流式细胞仪分选后样本的保存和处理方法

　　细胞样本在流式细胞仪分选后，保存和处理方法如下：

　　保存方法：

　　短期保存（数小时至数天）：

　　置于4℃冰箱：在含有适当培养基和血清的条件下，可保存较短时间，但细胞活性可能会逐渐下降。

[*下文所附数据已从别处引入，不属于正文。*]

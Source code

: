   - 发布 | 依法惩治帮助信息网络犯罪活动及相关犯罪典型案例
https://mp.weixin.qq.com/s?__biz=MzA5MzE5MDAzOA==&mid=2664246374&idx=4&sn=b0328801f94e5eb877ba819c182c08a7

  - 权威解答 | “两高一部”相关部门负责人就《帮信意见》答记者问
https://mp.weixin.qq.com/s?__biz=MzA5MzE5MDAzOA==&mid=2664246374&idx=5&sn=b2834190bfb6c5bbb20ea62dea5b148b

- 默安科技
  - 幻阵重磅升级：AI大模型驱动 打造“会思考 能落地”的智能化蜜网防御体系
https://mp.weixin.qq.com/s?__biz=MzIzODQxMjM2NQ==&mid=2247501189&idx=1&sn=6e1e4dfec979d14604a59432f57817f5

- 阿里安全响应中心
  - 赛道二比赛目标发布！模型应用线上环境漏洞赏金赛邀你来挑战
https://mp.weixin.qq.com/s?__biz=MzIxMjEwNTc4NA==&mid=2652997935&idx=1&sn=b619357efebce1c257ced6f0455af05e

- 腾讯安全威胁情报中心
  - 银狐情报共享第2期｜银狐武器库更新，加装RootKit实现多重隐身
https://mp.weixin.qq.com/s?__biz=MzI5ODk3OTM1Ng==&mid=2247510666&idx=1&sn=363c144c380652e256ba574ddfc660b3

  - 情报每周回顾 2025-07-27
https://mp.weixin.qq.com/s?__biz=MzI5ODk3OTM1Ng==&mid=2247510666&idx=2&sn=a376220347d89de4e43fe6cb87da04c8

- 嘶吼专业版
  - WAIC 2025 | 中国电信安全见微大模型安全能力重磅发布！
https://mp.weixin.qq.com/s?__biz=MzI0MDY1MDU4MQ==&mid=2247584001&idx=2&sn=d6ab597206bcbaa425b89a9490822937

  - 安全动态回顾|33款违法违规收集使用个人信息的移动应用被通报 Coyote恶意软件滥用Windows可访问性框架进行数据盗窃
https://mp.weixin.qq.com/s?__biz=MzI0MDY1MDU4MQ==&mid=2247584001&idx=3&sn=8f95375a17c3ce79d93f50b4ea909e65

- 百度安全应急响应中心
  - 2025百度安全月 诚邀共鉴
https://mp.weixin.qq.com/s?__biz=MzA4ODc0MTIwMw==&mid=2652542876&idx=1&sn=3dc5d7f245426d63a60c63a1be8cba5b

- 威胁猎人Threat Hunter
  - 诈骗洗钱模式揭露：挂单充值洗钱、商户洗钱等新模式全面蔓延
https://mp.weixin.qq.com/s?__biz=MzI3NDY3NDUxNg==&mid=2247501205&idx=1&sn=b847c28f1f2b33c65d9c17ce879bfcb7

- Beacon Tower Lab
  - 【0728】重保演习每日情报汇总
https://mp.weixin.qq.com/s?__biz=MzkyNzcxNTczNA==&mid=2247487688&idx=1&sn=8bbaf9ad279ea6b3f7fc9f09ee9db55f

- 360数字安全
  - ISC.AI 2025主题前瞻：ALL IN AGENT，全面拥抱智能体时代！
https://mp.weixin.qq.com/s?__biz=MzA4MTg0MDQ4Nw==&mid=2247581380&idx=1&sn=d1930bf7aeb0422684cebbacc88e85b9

　　可添加细胞保护剂，如DMSO（二甲基亚砜），但需注意其浓度和对细胞的影响。

　　长期保存（数周、数月甚至数年）：

　　液氮冻存：将细胞悬浮在含有冷冻保护剂（如10%DMSO和90%胎牛血清）的培养基中，逐步降温至-80℃，然后转移至液氮中保存。

　　处理方法：

　　继续培养：

　　如果细胞活性良好，可将分选后的细胞接种到新的培养皿或培养瓶中，在合适的培养条件下继续培养。

　　定期观察细胞状态，监测细胞生长和增殖情况。

　　实验分析：

　　提取DNA、RNA或蛋白质进行分子生物学分析，如PCR、测序、Western blot等。

　　进行细胞功能实验，如增殖实验、迁移实验、凋亡检测等。

　　细胞固定：

　　若要进行免疫荧光染色等形态学观察，可以使用多聚甲醛等固定剂对细胞进行固定。

　　在保存和处理分选后的细胞时，要始终注意无菌操作，避免细胞污染，同时根据具体的实验需求和细胞特性选择合适的方法。